Source records:

━━━━━━━━━━━━━━━━

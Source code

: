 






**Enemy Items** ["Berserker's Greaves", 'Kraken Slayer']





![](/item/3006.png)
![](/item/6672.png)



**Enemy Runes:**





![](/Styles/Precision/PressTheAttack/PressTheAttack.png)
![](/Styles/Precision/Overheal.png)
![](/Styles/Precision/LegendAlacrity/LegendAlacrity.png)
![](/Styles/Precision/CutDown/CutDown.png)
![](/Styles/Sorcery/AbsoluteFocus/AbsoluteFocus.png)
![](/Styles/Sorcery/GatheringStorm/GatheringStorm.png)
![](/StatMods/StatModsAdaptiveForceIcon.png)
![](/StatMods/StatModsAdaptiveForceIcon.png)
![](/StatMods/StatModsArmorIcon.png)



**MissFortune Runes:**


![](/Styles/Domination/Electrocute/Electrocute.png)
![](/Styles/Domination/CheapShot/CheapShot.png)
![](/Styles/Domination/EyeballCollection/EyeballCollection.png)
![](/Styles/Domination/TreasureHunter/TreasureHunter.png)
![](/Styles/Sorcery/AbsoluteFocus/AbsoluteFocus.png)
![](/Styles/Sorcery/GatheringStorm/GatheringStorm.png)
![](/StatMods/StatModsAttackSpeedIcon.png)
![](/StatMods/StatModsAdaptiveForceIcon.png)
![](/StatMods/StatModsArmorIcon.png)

━━━━━━━━━━━━━━━━

▸ Assigned task:
Wherever the string "Enemy" appears in a line of the records above, copy that line.

▸ Solved exercise:
**Enemy Items** ["Berserker's Greaves", 'Kraken Slayer']
**Enemy Runes:**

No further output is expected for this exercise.